- _Instructions to follow_
Of all the entries below, only the lines from the one with "## The Building Blueprint" up to and including the one with "Network topology is" are to be duplicated exactly.

Stored items:
○ ○ ○ ○ ○ ○ ○
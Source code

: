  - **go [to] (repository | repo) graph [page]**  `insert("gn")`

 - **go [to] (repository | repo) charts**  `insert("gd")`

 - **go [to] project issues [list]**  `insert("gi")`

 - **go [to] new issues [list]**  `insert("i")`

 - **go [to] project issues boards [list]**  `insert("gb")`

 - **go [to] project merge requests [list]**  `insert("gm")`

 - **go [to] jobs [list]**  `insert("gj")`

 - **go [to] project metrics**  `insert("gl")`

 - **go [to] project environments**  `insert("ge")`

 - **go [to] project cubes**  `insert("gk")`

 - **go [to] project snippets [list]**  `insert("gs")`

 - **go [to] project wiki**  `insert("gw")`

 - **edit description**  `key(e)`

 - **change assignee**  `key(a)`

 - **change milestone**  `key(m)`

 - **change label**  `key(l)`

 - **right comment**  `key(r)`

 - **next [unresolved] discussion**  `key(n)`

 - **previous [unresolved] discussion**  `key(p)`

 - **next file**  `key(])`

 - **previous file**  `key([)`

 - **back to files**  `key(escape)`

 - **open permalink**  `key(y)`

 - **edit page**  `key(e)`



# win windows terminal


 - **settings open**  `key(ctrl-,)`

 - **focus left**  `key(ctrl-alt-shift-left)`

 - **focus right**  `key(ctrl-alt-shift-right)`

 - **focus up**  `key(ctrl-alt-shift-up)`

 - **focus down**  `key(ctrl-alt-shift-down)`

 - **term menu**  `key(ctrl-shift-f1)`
○ ○ ○ ○ ○ ○ ○
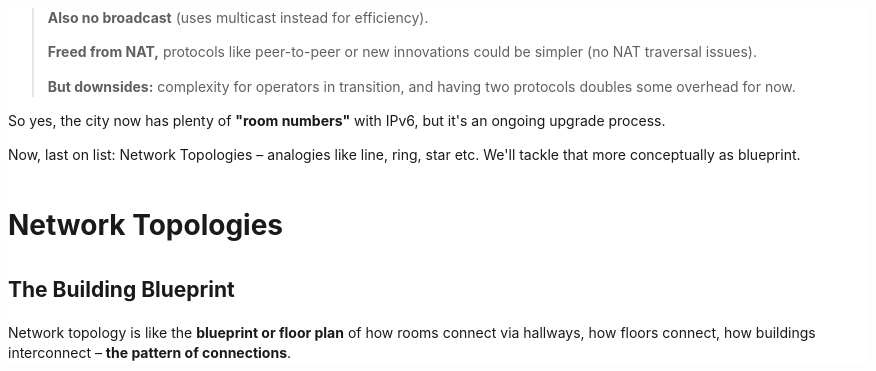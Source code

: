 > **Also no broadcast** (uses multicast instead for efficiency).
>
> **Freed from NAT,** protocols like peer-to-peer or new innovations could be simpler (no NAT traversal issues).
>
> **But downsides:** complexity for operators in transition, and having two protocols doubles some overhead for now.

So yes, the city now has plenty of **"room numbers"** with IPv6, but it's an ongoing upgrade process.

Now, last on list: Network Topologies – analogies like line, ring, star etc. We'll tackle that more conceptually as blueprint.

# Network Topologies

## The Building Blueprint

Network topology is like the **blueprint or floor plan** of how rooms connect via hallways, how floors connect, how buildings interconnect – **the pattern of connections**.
○ ○ ○ ○ ○ ○ ○
- _Result_
## The Building Blueprint

Network topology is like the **blueprint or floor plan** of how rooms connect via hallways, how floors connect, how buildings interconnect – **the pattern of connections**.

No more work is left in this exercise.